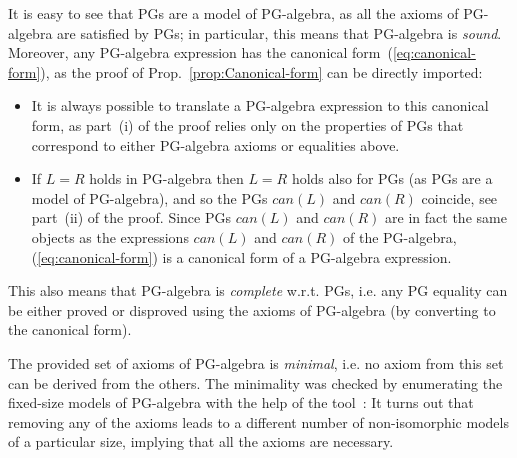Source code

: It is easy to see that PGs are a model of PG-algebra, as all the axioms
of PG-algebra are satisfied by PGs; in particular, this means that
PG-algebra is \emph{sound}. Moreover, any PG-algebra expression has
the canonical form~(\ref{eq:canonical-form}), as the proof of Prop.~\ref{prop:Canonical-form}
can be directly imported: 
\begin{itemize}
\item It is always possible to translate a PG-algebra expression to this
canonical form, as part~(i) of the proof relies only on the properties
of PGs that correspond to either PG-algebra axioms or equalities above.
\item If $L=R$ holds in PG-algebra then $L=R$ holds also for PGs (as PGs
are a model of PG-algebra), and so the PGs $\mathit{can}(L)$ and
$\mathit{can}(R)$ coincide, see part~(ii) of the proof. Since PGs
$\mathit{can}(L)$ and $\mathit{can}(R)$ are in fact the same objects
as the expressions $\mathit{can}(L)$ and $\mathit{can}(R)$ of the
PG-algebra, (\ref{eq:canonical-form}) is a canonical form of a PG-algebra
expression.
\end{itemize}
This also means that PG-algebra is \emph{complete} w.r.t. PGs, i.e.
any PG equality can be either proved or disproved using the axioms
of PG-algebra (by converting to the canonical form). 

The provided set of axioms of PG-algebra is \emph{minimal}, i.e. no
axiom from this set can be derived from the others. The minimality
was checked by enumerating the fixed-size models of PG-algebra with
the help of the  tool~\cite{2011_bizjak_alg}: It turns
out that removing any of the axioms leads to a different number of
non-isomorphic models of a particular size, implying that all the
axioms are necessary.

Your assignment —
Print every entry above verbatim but drop the images.

Response to the task —
Source code

: It is easy to see that PGs are a model of PG-algebra, as all the axioms
of PG-algebra are satisfied by PGs; in particular, this means that
PG-algebra is \emph{sound}. Moreover, any PG-algebra expression has
the canonical form~(\ref{eq:canonical-form}), as the proof of Prop.~\ref{prop:Canonical-form}
can be directly imported: 
\begin{itemize}
\item It is always possible to translate a PG-algebra expression to this
canonical form, as part~(i) of the proof relies only on the properties
of PGs that correspond to either PG-algebra axioms or equalities above.
\item If $L=R$ holds in PG-algebra then $L=R$ holds also for PGs (as PGs
are a model of PG-algebra), and so the PGs $\mathit{can}(L)$ and
$\mathit{can}(R)$ coincide, see part~(ii) of the proof. Since PGs
$\mathit{can}(L)$ and $\mathit{can}(R)$ are in fact the same objects
as the expressions $\mathit{can}(L)$ and $\mathit{can}(R)$ of the
PG-algebra, (\ref{eq:canonical-form}) is a canonical form of a PG-algebra
expression.
\end{itemize}
This also means that PG-algebra is \emph{complete} w.r.t. PGs, i.e.
any PG equality can be either proved or disproved using the axioms
of PG-algebra (by converting to the canonical form). 

The provided set of axioms of PG-algebra is \emph{minimal}, i.e. no
axiom from this set can be derived from the others. The minimality
was checked by enumerating the fixed-size models of PG-algebra with
the help of the  tool~\cite{2011_bizjak_alg}: It turns
out that removing any of the axioms leads to a different number of
non-isomorphic models of a particular size, implying that all the
axioms are necessary.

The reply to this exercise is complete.